Currently, Indian guidelines do not endorse the 2017 ACC/AHA guidelines for the classification and treatment of hypertension. Few studies have reported the impact of new guidelines on the epidemiology transition in the management of BP [3,4]. India is expected to become the country with the largest population by 2024 [14]. India has a single national-level program on the prevention and control of cancer, diabetes, stroke, and cardiovascular diseases [15]. The Indian guidelines endorse capacity building and integration of non-communicable disease management at the primary health care level. Program data for the year 2016–17 suggests that only 22 million patients attended these clinics and out-reach services screened only 16 million participants [15]. This is a dismally small number compared to the 486 million that require screening and monitoring.

Poor availability of infrastructure and competing agendas like tuberculosis have marred India's potential to control the epidemic of cardiovascular diseases [16]. As the average blood pressure continues to rise in India, there is an expected large increase in cardiovascular diseases [17,18]. Due to the huge economic costs of treatment, non-pharmacological intervention in the form of reduced salt intake, regular exercise, and weight reduction needs to be emphasized for primary prevention [19].
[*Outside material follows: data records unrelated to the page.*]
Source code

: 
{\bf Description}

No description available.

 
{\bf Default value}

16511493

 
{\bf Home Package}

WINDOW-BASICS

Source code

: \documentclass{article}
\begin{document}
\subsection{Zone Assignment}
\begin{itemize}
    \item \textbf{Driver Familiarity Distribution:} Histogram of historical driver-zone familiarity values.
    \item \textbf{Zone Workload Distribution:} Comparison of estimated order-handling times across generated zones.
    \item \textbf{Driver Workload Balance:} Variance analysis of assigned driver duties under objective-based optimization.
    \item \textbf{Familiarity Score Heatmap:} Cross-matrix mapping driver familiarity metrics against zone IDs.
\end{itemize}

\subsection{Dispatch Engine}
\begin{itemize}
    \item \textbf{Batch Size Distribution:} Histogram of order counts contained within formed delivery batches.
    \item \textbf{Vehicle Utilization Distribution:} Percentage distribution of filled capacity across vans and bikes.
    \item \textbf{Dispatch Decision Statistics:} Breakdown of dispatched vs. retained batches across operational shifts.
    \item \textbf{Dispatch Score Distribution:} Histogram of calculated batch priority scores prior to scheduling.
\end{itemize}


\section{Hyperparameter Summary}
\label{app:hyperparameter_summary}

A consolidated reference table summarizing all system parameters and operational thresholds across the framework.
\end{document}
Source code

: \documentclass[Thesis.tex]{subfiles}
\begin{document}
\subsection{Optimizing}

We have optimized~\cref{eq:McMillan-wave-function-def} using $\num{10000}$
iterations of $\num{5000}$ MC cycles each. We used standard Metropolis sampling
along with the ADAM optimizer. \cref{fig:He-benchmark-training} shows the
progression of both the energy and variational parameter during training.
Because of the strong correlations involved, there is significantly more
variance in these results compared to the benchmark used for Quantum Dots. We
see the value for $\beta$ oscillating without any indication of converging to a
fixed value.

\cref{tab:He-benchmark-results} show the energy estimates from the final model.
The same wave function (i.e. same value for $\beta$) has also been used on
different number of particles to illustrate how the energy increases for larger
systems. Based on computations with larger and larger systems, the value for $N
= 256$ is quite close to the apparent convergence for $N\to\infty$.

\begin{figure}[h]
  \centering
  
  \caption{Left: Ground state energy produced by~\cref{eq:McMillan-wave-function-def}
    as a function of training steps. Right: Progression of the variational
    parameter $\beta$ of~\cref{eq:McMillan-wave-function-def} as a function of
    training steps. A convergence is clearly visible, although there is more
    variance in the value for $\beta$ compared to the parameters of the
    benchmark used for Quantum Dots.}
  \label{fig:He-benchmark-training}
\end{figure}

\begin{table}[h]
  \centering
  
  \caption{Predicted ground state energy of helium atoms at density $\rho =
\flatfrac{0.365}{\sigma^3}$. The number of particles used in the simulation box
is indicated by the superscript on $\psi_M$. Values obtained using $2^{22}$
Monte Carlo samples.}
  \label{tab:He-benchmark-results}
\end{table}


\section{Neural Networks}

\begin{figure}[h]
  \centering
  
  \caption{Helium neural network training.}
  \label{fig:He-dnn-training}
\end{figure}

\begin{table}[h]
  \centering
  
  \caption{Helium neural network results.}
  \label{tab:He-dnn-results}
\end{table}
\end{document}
We found that there is a significant association of hypertension with diabetes mellitus, dyslipidemia, and current smoking, both among men and women. Smokeless tobacco leads to a higher circulating level of nicotine, sympathetic neural stimulation, and increased systolic and diastolic blood pressure [20]. The association of chronic smokeless tobacco with hypertension is complex, multifactorial, and depends on the participant's age [21]. Smokeless tobacco has proven cardiovascular and non-cardiovascular adverse effects [22]. Lifestyle changes, such as cessation of all forms of tobacco intake, sodium restriction, decreased intake of total and saturated fats with weight reduction should be strongly advocated and emphasized as essential adjuncts to effective pharmacological management of hypertension [1].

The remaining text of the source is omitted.